The Methodist Hospital
Retina Consultants of Houston
Houston, Texas
The decision to institute therapy is independent of the etiology work-up. I generally base my decision of when to treat on the patient’s visual demands. If the RVO is a non-dominant eye and the patient can function with decreased vision for a short period of time, I often observe the patient for 4-8 weeks before recommending therapy (as many patients improve spontaneously). However, in patients who can’t function (eg, truck drivers, professional pilots, law enforcement officers, etc), I often recommend early anti-VEGF therapy. For the laboratory work-up in patients over age 50, I generally only look for major risk factors (diabetes, hypertension). For patients under 50 (or in patients with multiple vascular events), I think it is reasonable to do a work-up looking for predisposition to clotting. If the patients have insurance, I generally refer them to a hematologist for this work-up. It should be noted, however, that this work-up can be very expensive (thousands of dollars), and most of the entities uncovered don’t have any specific treatments other than aspirin therapy. Therefore, in uninsured patients with limited funds, empiric low-dose aspirin therapy could be considered.

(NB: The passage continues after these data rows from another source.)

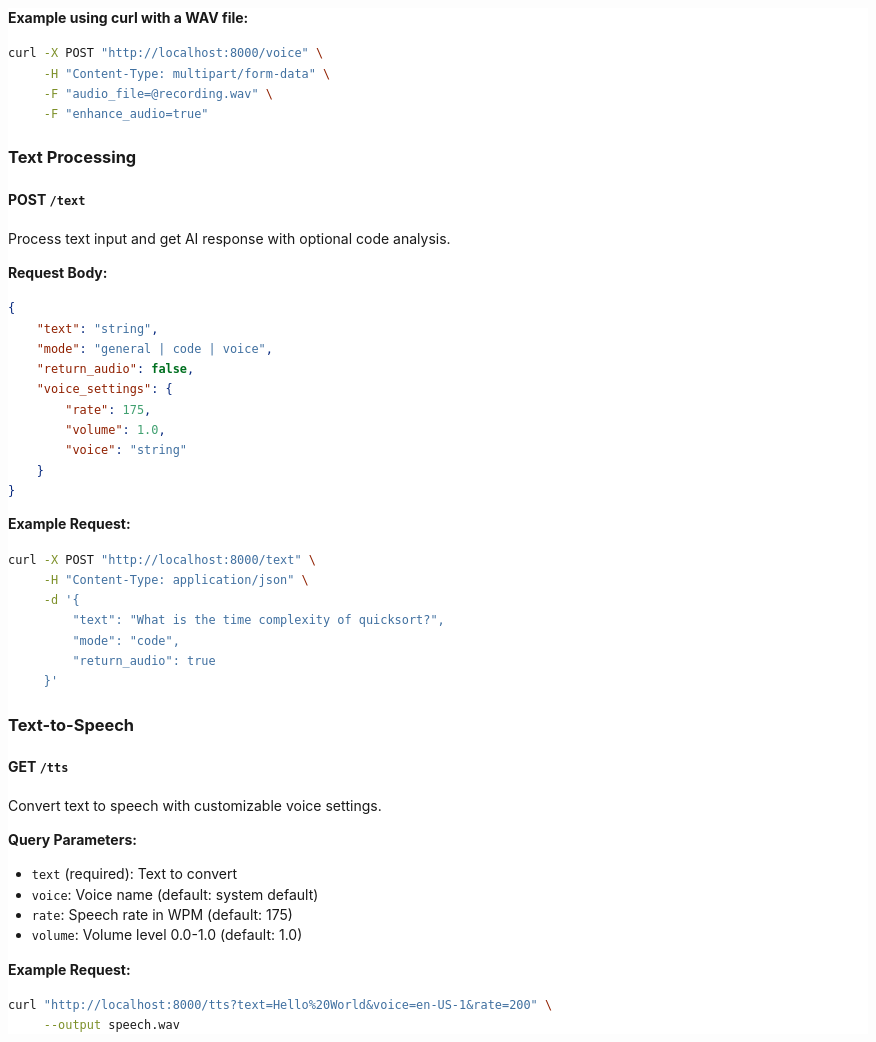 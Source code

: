**Example using curl with a WAV file:**
```bash
curl -X POST "http://localhost:8000/voice" \
     -H "Content-Type: multipart/form-data" \
     -F "audio_file=@recording.wav" \
     -F "enhance_audio=true"
```

### Text Processing

#### POST `/text`
Process text input and get AI response with optional code analysis.

**Request Body:**
```json
{
    "text": "string",
    "mode": "general | code | voice",
    "return_audio": false,
    "voice_settings": {
        "rate": 175,
        "volume": 1.0,
        "voice": "string"
    }
}
```

**Example Request:**
```bash
curl -X POST "http://localhost:8000/text" \
     -H "Content-Type: application/json" \
     -d '{
         "text": "What is the time complexity of quicksort?",
         "mode": "code",
         "return_audio": true
     }'
```

### Text-to-Speech

#### GET `/tts`
Convert text to speech with customizable voice settings.

**Query Parameters:**
- `text` (required): Text to convert
- `voice`: Voice name (default: system default)
- `rate`: Speech rate in WPM (default: 175)
- `volume`: Volume level 0.0-1.0 (default: 1.0)

**Example Request:**
```bash
curl "http://localhost:8000/tts?text=Hello%20World&voice=en-US-1&rate=200" \
     --output speech.wav
```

Although we don’t have study data to support this, I think increasing the dose of anti-VEGF therapy or shortening the time interval between injections will help maintain a normalized anatomy and maintain better visual acuity. I have patients who need injections every 2 weeks. Insurance coverage is really variable and dependent on both the carrier and the geographic area. In Texas, most carriers will only cover one injection per calendar month.

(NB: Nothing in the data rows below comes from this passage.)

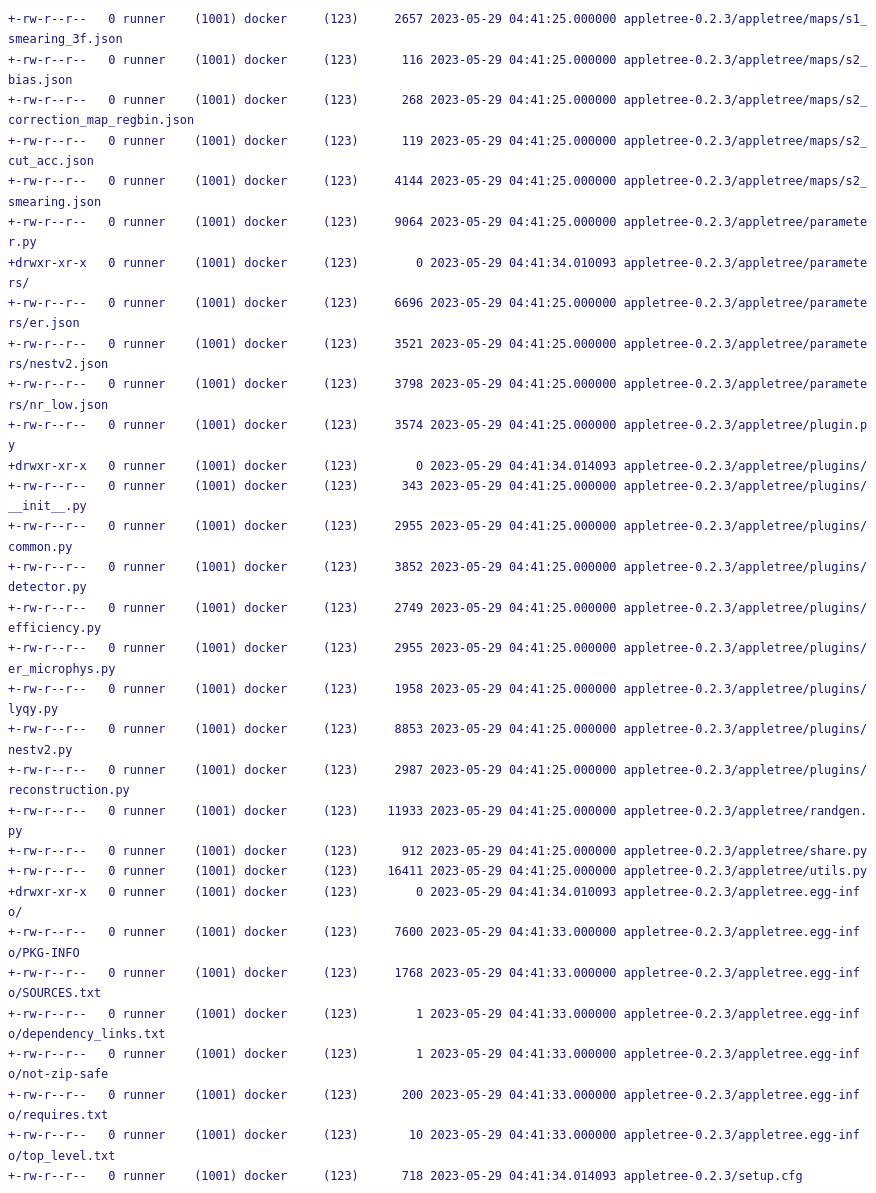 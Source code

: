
 ```diff
+-rw-r--r--   0 runner    (1001) docker     (123)     2657 2023-05-29 04:41:25.000000 appletree-0.2.3/appletree/maps/s1_smearing_3f.json
+-rw-r--r--   0 runner    (1001) docker     (123)      116 2023-05-29 04:41:25.000000 appletree-0.2.3/appletree/maps/s2_bias.json
+-rw-r--r--   0 runner    (1001) docker     (123)      268 2023-05-29 04:41:25.000000 appletree-0.2.3/appletree/maps/s2_correction_map_regbin.json
+-rw-r--r--   0 runner    (1001) docker     (123)      119 2023-05-29 04:41:25.000000 appletree-0.2.3/appletree/maps/s2_cut_acc.json
+-rw-r--r--   0 runner    (1001) docker     (123)     4144 2023-05-29 04:41:25.000000 appletree-0.2.3/appletree/maps/s2_smearing.json
+-rw-r--r--   0 runner    (1001) docker     (123)     9064 2023-05-29 04:41:25.000000 appletree-0.2.3/appletree/parameter.py
+drwxr-xr-x   0 runner    (1001) docker     (123)        0 2023-05-29 04:41:34.010093 appletree-0.2.3/appletree/parameters/
+-rw-r--r--   0 runner    (1001) docker     (123)     6696 2023-05-29 04:41:25.000000 appletree-0.2.3/appletree/parameters/er.json
+-rw-r--r--   0 runner    (1001) docker     (123)     3521 2023-05-29 04:41:25.000000 appletree-0.2.3/appletree/parameters/nestv2.json
+-rw-r--r--   0 runner    (1001) docker     (123)     3798 2023-05-29 04:41:25.000000 appletree-0.2.3/appletree/parameters/nr_low.json
+-rw-r--r--   0 runner    (1001) docker     (123)     3574 2023-05-29 04:41:25.000000 appletree-0.2.3/appletree/plugin.py
+drwxr-xr-x   0 runner    (1001) docker     (123)        0 2023-05-29 04:41:34.014093 appletree-0.2.3/appletree/plugins/
+-rw-r--r--   0 runner    (1001) docker     (123)      343 2023-05-29 04:41:25.000000 appletree-0.2.3/appletree/plugins/__init__.py
+-rw-r--r--   0 runner    (1001) docker     (123)     2955 2023-05-29 04:41:25.000000 appletree-0.2.3/appletree/plugins/common.py
+-rw-r--r--   0 runner    (1001) docker     (123)     3852 2023-05-29 04:41:25.000000 appletree-0.2.3/appletree/plugins/detector.py
+-rw-r--r--   0 runner    (1001) docker     (123)     2749 2023-05-29 04:41:25.000000 appletree-0.2.3/appletree/plugins/efficiency.py
+-rw-r--r--   0 runner    (1001) docker     (123)     2955 2023-05-29 04:41:25.000000 appletree-0.2.3/appletree/plugins/er_microphys.py
+-rw-r--r--   0 runner    (1001) docker     (123)     1958 2023-05-29 04:41:25.000000 appletree-0.2.3/appletree/plugins/lyqy.py
+-rw-r--r--   0 runner    (1001) docker     (123)     8853 2023-05-29 04:41:25.000000 appletree-0.2.3/appletree/plugins/nestv2.py
+-rw-r--r--   0 runner    (1001) docker     (123)     2987 2023-05-29 04:41:25.000000 appletree-0.2.3/appletree/plugins/reconstruction.py
+-rw-r--r--   0 runner    (1001) docker     (123)    11933 2023-05-29 04:41:25.000000 appletree-0.2.3/appletree/randgen.py
+-rw-r--r--   0 runner    (1001) docker     (123)      912 2023-05-29 04:41:25.000000 appletree-0.2.3/appletree/share.py
+-rw-r--r--   0 runner    (1001) docker     (123)    16411 2023-05-29 04:41:25.000000 appletree-0.2.3/appletree/utils.py
+drwxr-xr-x   0 runner    (1001) docker     (123)        0 2023-05-29 04:41:34.010093 appletree-0.2.3/appletree.egg-info/
+-rw-r--r--   0 runner    (1001) docker     (123)     7600 2023-05-29 04:41:33.000000 appletree-0.2.3/appletree.egg-info/PKG-INFO
+-rw-r--r--   0 runner    (1001) docker     (123)     1768 2023-05-29 04:41:33.000000 appletree-0.2.3/appletree.egg-info/SOURCES.txt
+-rw-r--r--   0 runner    (1001) docker     (123)        1 2023-05-29 04:41:33.000000 appletree-0.2.3/appletree.egg-info/dependency_links.txt
+-rw-r--r--   0 runner    (1001) docker     (123)        1 2023-05-29 04:41:33.000000 appletree-0.2.3/appletree.egg-info/not-zip-safe
+-rw-r--r--   0 runner    (1001) docker     (123)      200 2023-05-29 04:41:33.000000 appletree-0.2.3/appletree.egg-info/requires.txt
+-rw-r--r--   0 runner    (1001) docker     (123)       10 2023-05-29 04:41:33.000000 appletree-0.2.3/appletree.egg-info/top_level.txt
+-rw-r--r--   0 runner    (1001) docker     (123)      718 2023-05-29 04:41:34.014093 appletree-0.2.3/setup.cfg
```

I would consider switching to ranibizumab for several reasons. Some patients seem to have a better response with ranibizumab, and also (although this is certainly off label) you can often give a much larger dose. I generally do an AC tap in a patient if I’m going to give more than .08 mL (especially in a patient with glaucoma). If the retina flattens with this approach, I would probably do several injections followed by focal laser to the microaneurysms.

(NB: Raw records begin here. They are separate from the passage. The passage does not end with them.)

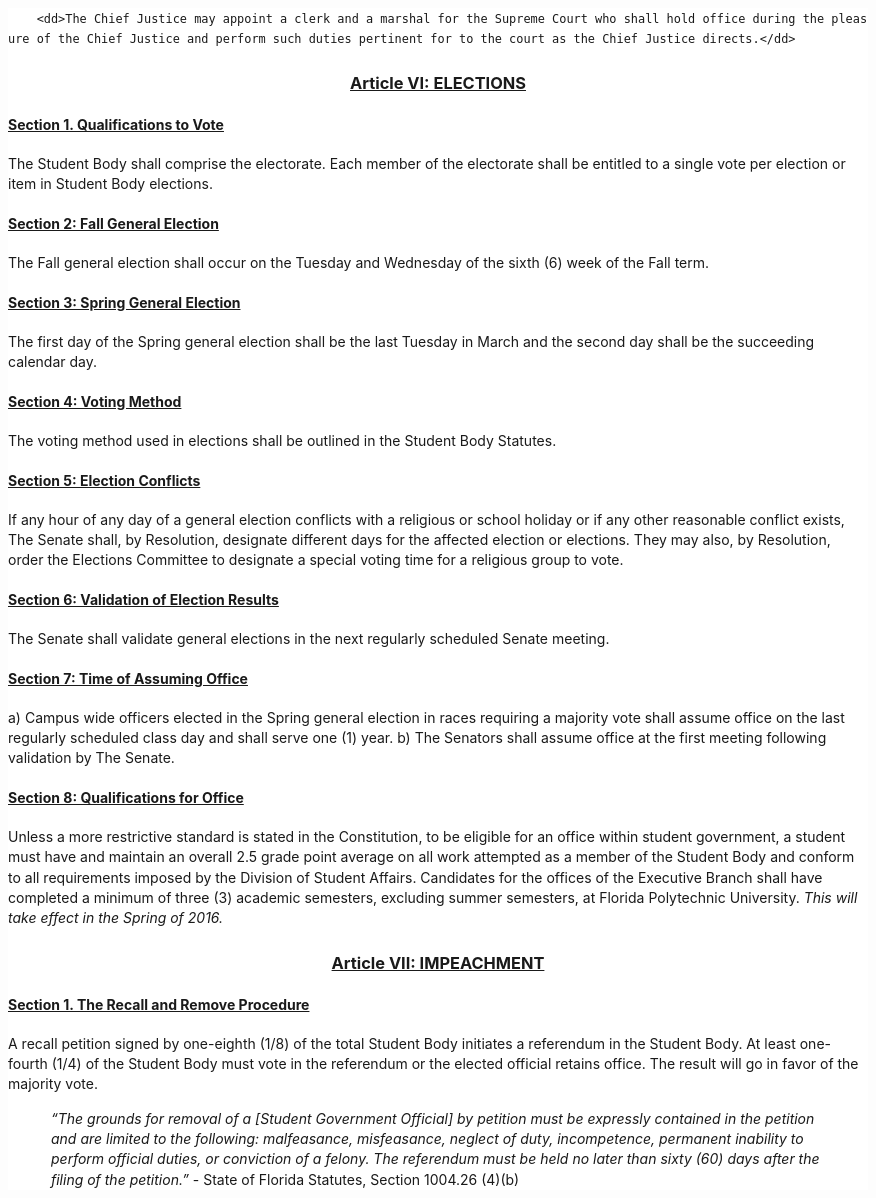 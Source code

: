 		<dd>The Chief Justice may appoint a clerk and a marshal for the Supreme Court who shall hold office during the pleasure of the Chief Justice and perform such duties pertinent for to the court as the Chief Justice directs.</dd>
</dl>

<center><h3><b><u>Article VI: ELECTIONS</u></b></h3></center>

#### **<u>Section 1. Qualifications to Vote</u>**
The Student Body shall comprise the electorate. Each member of the electorate shall be entitled to a single vote per election or item in Student Body elections.

#### **<u>Section 2: Fall General Election</u>**
The Fall general election shall occur on the Tuesday and Wednesday of the sixth (6) week of the Fall term.

#### **<u>Section 3: Spring General Election</u>**
The first day of the Spring general election shall be the last Tuesday in March and the second day shall be the succeeding calendar day.

#### **<u>Section 4: Voting Method</u>**
The voting method used in elections shall be outlined in the Student Body Statutes.

#### **<u>Section 5: Election Conflicts</u>**
If any hour of any day of a general election conflicts with a religious or school holiday or if any other reasonable conflict exists, The Senate shall, by Resolution, designate different days for the affected election or elections. They may also, by Resolution, order the Elections Committee to designate a special voting time for a religious group to vote.

#### **<u>Section 6: Validation of Election Results</u>**
The Senate shall validate general elections in the next regularly scheduled Senate meeting.

#### **<u>Section 7: Time of Assuming Office</u>**
a)	Campus wide officers elected in the Spring general election in races requiring a majority vote shall assume office on the last regularly scheduled class day and shall serve one (1) year.
b)	The Senators shall assume office at the first meeting following validation by The Senate.

#### **<u>Section 8: Qualifications for Office</u>**
Unless a more restrictive standard is stated in the Constitution, to be eligible for an office within student government, a student must have and maintain an overall 2.5 grade point average on all work attempted as a member of the Student Body and conform to all requirements imposed by the Division of Student Affairs. Candidates for the offices of the Executive Branch shall have completed a minimum of three (3) academic semesters, excluding summer semesters, at Florida Polytechnic University. <em>This will take effect in the Spring of 2016.</em>

<center><h3><b><u>Article VII: IMPEACHMENT</u></b></h3></center>

#### **<u>Section 1. The Recall and Remove Procedure</u>**
A recall petition signed by one-eighth (1/8) of the total Student Body initiates a referendum in the Student Body. At least one-fourth (1/4) of the Student Body must vote in the referendum or the elected official retains office. The result will go in favor of the majority vote.

<p style="margin-left:5%; margin-right:5%">
	<em>“The grounds for removal of a [Student Government Official] by petition must be expressly contained in the petition and are limited to the following: malfeasance, misfeasance, neglect of duty, incompetence, permanent inability to perform official duties, or conviction of a felony. The referendum must be held no later than sixty (60) days after the filing of the petition.”</em> - State of Florida Statutes, Section 1004.26 (4)(b)
</p>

Most patients do very well with bevacizumab, but some of our bevacizumab “failures” have responded better anatomically with ranibizumab. This may be simply due to variability of the compounding pharmacy or the fact that we often use a higher dose with ranibizumab. I usually try ranibizumab in this type of patient. That being said, really poor visual acuity is generally related to either poor perfusion or degeneration of the neurosensory retina from chronic edema, which may not improve even if the anatomic cysts are eliminated.